The Johns Hopkins Dragon Boat Club is a competitive club for the crew-like, 22-person sport of dragon boating. The club won its first division race at the Catholic Charities Dragon Boat Festival in Inner Harbor on Sept. 9, coming fourth out of sixteen overall.

Club President Sandy Wong voiced her excitement about the club’s growth in the past three years in an interview with The News-Letter.

“During COVID, it’d be five of us working out on Zoom, so it wasn’t that engaging,” she said. “[Last year], it was maybe 10 or 12 people actively. Now, I think we have 40 or 50 people signed up. That shows how much the club has grown in just the past year.”

Wong highlighted that many people have never heard about the sport or that it’s offered on campus, which illustrates the need to reach out to the student body. She attributed the growth of the club to several initiatives taken by the executive board, including the decision to co-host a festival last year alongside other Hopkins clubs. 

“We all got together and held this festival where students could meet us. I feel like we're missing out because you don't know about us,” she said.

Several executive board members shared their excitement that the upcoming school year will boast the greatest number of races in the club’s history. In an interview with The News-Letter, Coach Liwen Xia elaborated on the club’s more active schedule for the upcoming year.

“We are definitely going to a lot more races in the fall compared to last year. This is actually our second race at Catholic Charities Dragon Boat Races in Inner Harbor. We're doing four weeks of consecutive races,” he said. 

Xia was specifically excited about the club’s planned trip to Puerto Rico next January.

According to equipment manager Andy Tang, the club’s general body is split into two categories. Active members practice every weekend and form the core race group, while non-active members are either new to the organization or those who are looking to experience a the dragon boat on a casual level.
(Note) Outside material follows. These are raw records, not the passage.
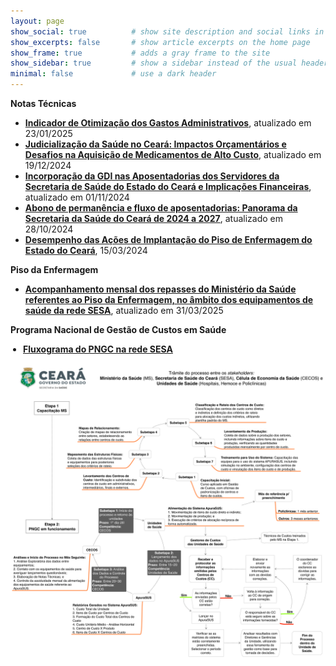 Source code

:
 ```yaml
---
layout: page
show_social: true          # show site description and social links in the footer
show_excerpts: false       # show article excerpts on the home page
show_frame: true           # adds a gray frame to the site
show_sidebar: true         # show a sidebar instead of the usual header
minimal: false             # use a dark header
---
```


<style>
/* Fundo das margens externas */
html {
  background: white !important; /* Verde institucional */
}

/* Moldura geral do conteúdo */
body {
  background: white !important; /* Margens internas em branco */
  box-shadow: 0 0 .3em white !important;
}

/* Topo do site */
body > header {
  background: #26a737 !important; /* Verde institucional */
  color: white;
  border-bottom: 1px solid #26a737;
}

/* Rodapé do site */
body > footer {
  background: #45b16e !important;
  color: white;
  border-top: 1px solid #45b16e;
  box-shadow: 0 0 .6em rgba(38, 187, 55, 0.2) inset;
}

/* Barra lateral (se ativada) */
aside {
  background: #5db12f !important;
  color: white;
}

/* Links de navegação */
nav a:hover, nav a.selected {
  background: #26a737 !important; /* Verde institucional */
  text-decoration: none;
}
</style>

**Notas Técnicas**
- **[Indicador de Otimização dos Gastos Administrativos](https://drive.google.com/file/d/10A6spyFnkZToRCoIp4cFu-fz7o7AXjhE/view?usp=sharing)**, atualizado em 23/01/2025
- **[Judicialização da Saúde no Ceará: Impactos Orçamentários e Desafios na Aquisição de Medicamentos de Alto Custo](https://drive.google.com/file/d/10ENEk1DaYseiAlPXaugQUW4m910lmGE_/view?usp=sharing)**, atualizado em 19/12/2024
- **[Incorporação da GDI nas Aposentadorias dos Servidores da Secretaria de Saúde do Estado do Ceará e Implicações Financeiras](https://drive.google.com/file/d/1000KKS4WenqpUQZqgt1VYGU3mg8sacEA/view?usp=sharing)**, atualizado em 01/11/2024
- **[Abono de permanência e fluxo de aposentadorias: Panorama da Secretaria da Saúde do Ceará de 2024 a 2027](https://drive.google.com/file/d/1-gyHx6xYIdwXYC1_FRdZvYw38-KY-2at/view?usp=sharing)**, atualizado em 28/10/2024
- **[Desempenho das Ações de Implantação do Piso de Enfermagem do Estado do Ceará](https://drive.google.com/file/d/1-ybjd_9jriDo5xz2JdfE-eSgCfuKBEvY/view?usp=sharing)**, 15/03/2024

**Piso da Enfermagem** 
- **[Acompanhamento mensal dos repasses do Ministério da Saúde referentes ao Piso da Enfermagem, no âmbito dos equipamentos de saúde da rede SESA](https://docs.google.com/spreadsheets/d/16bGBWLrdJkVIW-rXIwLd_X0svMUErsjj/edit?usp=sharing&ouid=114592763210981187925&rtpof=true&sd=true)**, atualizado em 31/03/2025

**Programa Nacional de Gestão de Custos em Saúde**

<ul style="list-style-type: disc; padding-left: 20px;">
  <li style="text-align: left;">
    <a href="https://drive.google.com/file/d/1xcAXqqS_c7cqSisxO4n7r-SPDgyqILFe/view?usp=sharing" target="_blank">
      <strong>Fluxograma do PNGC na rede SESA</strong> 
    </a>
  </li>
</ul>
<a href="https://drive.google.com/file/d/1xcAXqqS_c7cqSisxO4n7r-SPDgyqILFe/view?usp=sharing" target="_blank">
  <img src="/Fluxograma-PNGC-v5.png" alt="Fluxograma do PNGC na rede SESA" style="width: 1300px; max-width: 100%; margin-top: 0px; display: block;">
</a>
In light of vacancies in leadership positions for next year, Xia shared his goal of building up the current membership.

“Our goal for the future is to have a strong member base, especially since a lot of the Executive Board are graduating. So we need people to fill up the spaces. Luckily there has been a lot of interest,” he said. “We've identified ourselves as a fun, casual club but also a club that works very hard.”

Freshman Adam Miller joined the club this fall, and this weekend’s event was his first competition.

“I literally joined two weeks ago because I found out they had a dragon boat team here. I have been dragon boating for years,” he said. “I wasn't aware that Hopkins had a team until I found out from some friends that they did.”

Xia also praised the social aspect of the club, and its ability to bring the members together. Club member Emma Ouyang echoed this sentiment in an interview with The News-Letter, recounting her positive experience with the community.

“I really like the act of paddling because it helps the team bond. You’re all working hard together and at the end of the day you get to celebrate it,” she said. “I recommend it more than anything to anybody. It is such a fun experience.”